We walked down a path, which so many walked before us, and I had to stop and look up at this beautiful blue sky, the lovely little wild flowers growing and think that the victims also saw this sky, but I would venture to say anything else living like flowers or grass became food and was ingested. We stopped at a pile of bricks- where were the remains of the barracks- and the bricks outlined an area of 80X20 in which over 1000 Jews were held. The number did not mean as much as seeing with my eyes such a small area. The bricks have been engraved with the names of people who were at this camp, with their number and date of birth and death or no date of death if they survived. Many rocks have been placed there in respect. There are also artifacts placed there that one can touch and hold like spoons, pieces of a bowl- small items that meant life and death to an individual. We continued on a path that had been the end point for the arrivals who came into the camp via a railway ramp 3 miles out of the camp. The Jews had to walk all the way.
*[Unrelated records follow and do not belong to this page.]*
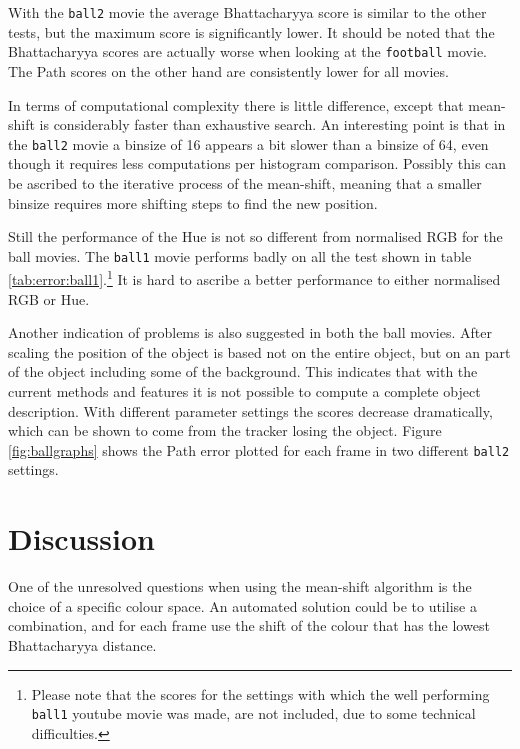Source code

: \documentclass[a4paper,11pt]{article}
\begin{document}
With the \texttt{ball2} movie the average Bhattacharyya score is similar to the other tests, but the maximum score is significantly lower.
It should be noted that the Bhattacharyya scores are actually worse when looking at the \texttt{football} movie.
The Path scores on the other hand are consistently lower for all movies.

In terms of computational complexity there is little difference, except that mean-shift is considerably faster than exhaustive search.
An interesting point is that in the \texttt{ball2} movie a binsize of 16 appears a bit slower than a binsize of 64, even though it requires less computations per histogram comparison.
Possibly this can be ascribed to the iterative process of the mean-shift, meaning that a smaller binsize requires more shifting steps to find the new position.

Still the performance of the Hue is not so different from normalised RGB for the ball movies.
The \texttt{ball1} movie performs badly on all the test shown in table \ref{tab:error:ball1}.\footnote{Please note that the scores for the settings with which the well performing \texttt{ball1} youtube movie was made, are not included, due to some technical difficulties.}
It is hard to ascribe a better performance to either normalised RGB or Hue.

Another indication of problems is also suggested in both the ball movies.
After scaling the position of the object is based not on the entire object, but on an part of the object including some of the background.
This indicates that with the current methods and features it is not possible to compute a complete object description.
With different parameter settings the scores decrease dramatically, which can be shown to come from the tracker losing the object.
Figure \ref{fig:ballgraphs} shows the Path error plotted for each frame in two different \texttt{ball2} settings.


\section{Discussion}
\label{sec:discussion}
One of the unresolved questions when using the mean-shift algorithm is the choice of a specific colour space.
An automated solution could be to utilise a combination, and for each frame use the shift of the colour that has the lowest Bhattacharyya distance.
\end{document}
There are many houses near by and the people in them have testified that they had seen what was happening, but many felt they could do nothing.
We then walked by many huge mounds of earth that are the actual resting places of the Jews placed in these mass graves. Each one has a marker with the date they were ‘buried’ and the number of people which are interned. There are so many that my vision became blurred as I looked them all. Some contained 500 some 1000, some 200 on and on it went. We also stopped at the memorial headstone for Anne and Margot Frank who are buried somewhere in these mounds of mass graves, Many people have left small mementos at the headstone: rocks, toys, letters, etc are placed gently on the site,
Time restricted us from seeing the remains of the ‘bath house’ or where the crematorium was housed. We entered the exhibition hall which appears to have been planned so carefully, respectful, and with great dignity. The use of space and light is awe inspiring. In the floor are many many artifacts from barbed wire, to small notes which were found, in many cases by local children. They are incased in well lit exhibits on the floor of the museum. Stories told by survivors are interspersed throughout the exhibit. Many things that were told are very difficult to absorb one of which involved cannibalism, but I would rather not dwell on that.. The films that are shown have long pauses- which are done intentionally so that the visitor will stop and take time to listen .
Documents are displayed throughout the exhibit that both serve as primary sources and as stories of POW’s, Jews, Roma, and other victims. Behind a black curtain there are graphic films taken by liberators and press that are placed away from the main exhibit for the discretion of the visitor,
The visit to Bergen Belsen was very personal to me when I looked into the Book of Names and found the name of the person I had done research on for my course at Kean University. My connection from the classroom in New Jersey brought me to the same place where she walked, she suffered and survived.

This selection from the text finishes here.